A politically unpleasant decision to build new jail facilities for sentenced prisoners outside of downtown Sarasota will have to be addressed by Sarasota County elected officials, but only after a long-range planning exercise plays out.
On March 26, a six-person county contingent of jail administrators and others who must deal with the swelling prisoner population will leave for a detention services conference outside Denver that could provide some answers about how best to proceed.
"It should help us get better prepared for an April 3 workshop with the county commission," said James Schulz, the county's criminal justice coordinator. "We haven't determined exactly what this community needs yet. There are questions we have to answer."

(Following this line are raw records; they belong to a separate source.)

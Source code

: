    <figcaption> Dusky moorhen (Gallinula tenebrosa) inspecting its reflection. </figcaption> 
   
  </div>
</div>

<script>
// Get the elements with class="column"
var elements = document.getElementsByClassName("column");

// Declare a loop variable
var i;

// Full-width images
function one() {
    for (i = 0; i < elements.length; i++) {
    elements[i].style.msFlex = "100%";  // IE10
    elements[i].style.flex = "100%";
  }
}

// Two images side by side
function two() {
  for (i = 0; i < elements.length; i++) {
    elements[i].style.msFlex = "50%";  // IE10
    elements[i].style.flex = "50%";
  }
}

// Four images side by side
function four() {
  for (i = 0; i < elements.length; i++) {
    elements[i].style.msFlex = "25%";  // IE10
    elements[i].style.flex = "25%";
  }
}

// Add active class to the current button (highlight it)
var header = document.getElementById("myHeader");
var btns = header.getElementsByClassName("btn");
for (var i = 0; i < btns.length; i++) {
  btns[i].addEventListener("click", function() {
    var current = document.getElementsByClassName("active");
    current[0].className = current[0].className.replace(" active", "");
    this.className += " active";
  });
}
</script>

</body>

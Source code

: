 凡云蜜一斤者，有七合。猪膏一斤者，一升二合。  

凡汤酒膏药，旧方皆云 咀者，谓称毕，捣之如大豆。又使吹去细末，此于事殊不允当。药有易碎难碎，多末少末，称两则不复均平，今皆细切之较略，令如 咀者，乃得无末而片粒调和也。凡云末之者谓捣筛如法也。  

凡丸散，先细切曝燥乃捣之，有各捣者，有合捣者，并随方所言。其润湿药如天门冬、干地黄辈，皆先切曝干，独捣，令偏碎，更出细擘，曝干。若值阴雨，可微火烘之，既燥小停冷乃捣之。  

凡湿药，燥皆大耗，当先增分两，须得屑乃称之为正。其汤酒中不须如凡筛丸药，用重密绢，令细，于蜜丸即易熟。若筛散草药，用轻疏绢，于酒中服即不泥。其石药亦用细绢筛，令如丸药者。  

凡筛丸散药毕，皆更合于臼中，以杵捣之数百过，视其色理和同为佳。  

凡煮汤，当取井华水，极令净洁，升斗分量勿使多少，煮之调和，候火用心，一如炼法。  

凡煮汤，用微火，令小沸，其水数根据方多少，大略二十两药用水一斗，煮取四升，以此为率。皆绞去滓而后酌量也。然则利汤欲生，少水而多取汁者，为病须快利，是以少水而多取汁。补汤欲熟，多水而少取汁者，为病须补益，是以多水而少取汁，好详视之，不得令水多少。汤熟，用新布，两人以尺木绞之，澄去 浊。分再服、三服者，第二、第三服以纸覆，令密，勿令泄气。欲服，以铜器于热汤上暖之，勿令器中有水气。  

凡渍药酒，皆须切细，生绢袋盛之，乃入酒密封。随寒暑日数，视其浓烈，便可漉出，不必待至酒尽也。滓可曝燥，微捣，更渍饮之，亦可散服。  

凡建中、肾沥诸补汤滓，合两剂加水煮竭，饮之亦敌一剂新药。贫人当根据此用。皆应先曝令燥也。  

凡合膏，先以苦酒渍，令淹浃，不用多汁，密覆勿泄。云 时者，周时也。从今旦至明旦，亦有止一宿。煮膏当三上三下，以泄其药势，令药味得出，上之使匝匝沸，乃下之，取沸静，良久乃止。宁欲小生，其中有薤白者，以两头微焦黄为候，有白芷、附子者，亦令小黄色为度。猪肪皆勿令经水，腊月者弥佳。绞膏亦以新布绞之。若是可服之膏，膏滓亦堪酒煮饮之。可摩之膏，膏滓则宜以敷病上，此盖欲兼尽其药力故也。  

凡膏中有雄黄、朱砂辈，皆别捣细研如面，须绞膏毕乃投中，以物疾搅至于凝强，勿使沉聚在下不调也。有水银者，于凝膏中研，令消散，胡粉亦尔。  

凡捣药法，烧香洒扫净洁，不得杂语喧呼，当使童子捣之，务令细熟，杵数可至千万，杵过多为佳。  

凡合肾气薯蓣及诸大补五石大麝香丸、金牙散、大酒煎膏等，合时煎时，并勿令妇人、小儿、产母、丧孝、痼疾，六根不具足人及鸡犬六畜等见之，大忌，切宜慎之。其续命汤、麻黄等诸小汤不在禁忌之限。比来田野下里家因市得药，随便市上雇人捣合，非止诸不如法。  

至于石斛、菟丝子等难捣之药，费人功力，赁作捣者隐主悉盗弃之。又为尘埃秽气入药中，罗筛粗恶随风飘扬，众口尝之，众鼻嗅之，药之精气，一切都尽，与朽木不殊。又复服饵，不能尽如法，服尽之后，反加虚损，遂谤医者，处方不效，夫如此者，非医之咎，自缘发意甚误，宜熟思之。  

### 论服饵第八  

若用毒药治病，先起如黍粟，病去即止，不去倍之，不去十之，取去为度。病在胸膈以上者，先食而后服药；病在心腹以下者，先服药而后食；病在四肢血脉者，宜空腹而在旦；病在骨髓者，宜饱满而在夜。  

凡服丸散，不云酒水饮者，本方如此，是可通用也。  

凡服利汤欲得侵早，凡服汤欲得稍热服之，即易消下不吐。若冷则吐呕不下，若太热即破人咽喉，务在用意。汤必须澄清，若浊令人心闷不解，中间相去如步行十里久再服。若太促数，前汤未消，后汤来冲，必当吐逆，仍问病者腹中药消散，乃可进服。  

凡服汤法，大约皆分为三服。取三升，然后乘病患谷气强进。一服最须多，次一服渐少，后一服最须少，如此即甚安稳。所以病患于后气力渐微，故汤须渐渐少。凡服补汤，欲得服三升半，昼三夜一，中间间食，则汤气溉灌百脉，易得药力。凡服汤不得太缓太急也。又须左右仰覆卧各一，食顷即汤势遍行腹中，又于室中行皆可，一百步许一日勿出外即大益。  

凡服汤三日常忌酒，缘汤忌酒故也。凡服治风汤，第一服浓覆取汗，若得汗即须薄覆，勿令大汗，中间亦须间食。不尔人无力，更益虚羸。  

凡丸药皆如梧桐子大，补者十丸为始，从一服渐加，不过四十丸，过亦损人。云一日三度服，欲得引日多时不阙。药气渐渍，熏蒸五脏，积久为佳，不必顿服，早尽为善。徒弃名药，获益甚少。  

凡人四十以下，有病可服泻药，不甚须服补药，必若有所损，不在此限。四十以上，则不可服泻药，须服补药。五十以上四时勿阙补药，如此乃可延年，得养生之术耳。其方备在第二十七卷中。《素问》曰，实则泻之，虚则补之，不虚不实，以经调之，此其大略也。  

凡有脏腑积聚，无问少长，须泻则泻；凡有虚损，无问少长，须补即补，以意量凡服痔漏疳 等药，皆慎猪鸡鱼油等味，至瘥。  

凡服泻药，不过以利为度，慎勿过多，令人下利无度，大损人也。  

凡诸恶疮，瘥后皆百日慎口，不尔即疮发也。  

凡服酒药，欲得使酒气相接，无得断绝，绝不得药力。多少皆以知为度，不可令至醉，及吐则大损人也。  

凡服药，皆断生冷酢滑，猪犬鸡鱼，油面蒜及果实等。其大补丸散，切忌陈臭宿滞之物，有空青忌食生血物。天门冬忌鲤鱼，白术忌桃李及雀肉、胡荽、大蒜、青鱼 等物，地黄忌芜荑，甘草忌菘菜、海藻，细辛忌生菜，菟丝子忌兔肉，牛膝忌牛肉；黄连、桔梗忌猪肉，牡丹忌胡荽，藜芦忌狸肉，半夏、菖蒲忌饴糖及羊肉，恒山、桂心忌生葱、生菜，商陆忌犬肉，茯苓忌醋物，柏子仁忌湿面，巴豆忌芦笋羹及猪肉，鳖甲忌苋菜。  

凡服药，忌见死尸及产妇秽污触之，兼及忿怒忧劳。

What Sheriff Bill Balkwill, Schulz and others want to avoid is last-minute decisions handed down by cornered commissioners who are forced to address jail overcrowding while at the same time placating residents who don't want a facility near their neighborhood.
It happened in 1998 when the commission buckled to pressure from Laurel area residents and grossly overpaid for a downtown maximum security jail addition rather than build a medium security facility near the new landfill east of Interstate-75.
As a result, the sheriff's jail staff was unable to provide space for rehabilitative services such as life skills, job training and continuing education, or set up metal and sewing shops where sentenced prisoners could work while serving out terms of less than one year.
"Had I been here when the north wing [jail addition] was built," Schulz said, "I would have asked how long 288 new beds will last. The next steps taken need to be more long-term and provide flexibility. I'm telling everyone I know we're going to outgrow this downtown jail."
Last year, Balkwill asked the county to build a new medium security detention facility outside the city so approximately 200 sentenced prisoners could be removed from the jail population, which is rapidly reaching its capacity of 1,050 beds.
On Jan. 23, the commission balked when asked to approve more than $200,000 for a jail consultant's expert advice, but agreed to revisit the issue as part of a discussion that includes the possibility of a regional facility for sentenced prisoners.
Criminal justice officials were directed to contact both DeSoto and Manatee counties to determine whether they would consider jointly building and operating a new facility for sentenced prisoners. Those conversations have not taken place.
"We haven't rushed off to explore this option with DeSoto and Manatee yet," Schulz said. "DeSoto has also accepted an invitation to attend the conference in Colorado, so we'll be talking to them about partnering. We have time for a deliberative process."
At its Jan. 23 meeting, and in a follow-up discussion on Feb. 2, the commission agreed to resume deliberations after criminal justice officials : 1) investigate a regional jail; 2) analyze the existing jail; 3) identify what is needed in a new jail; and (4) make the case for a new jail.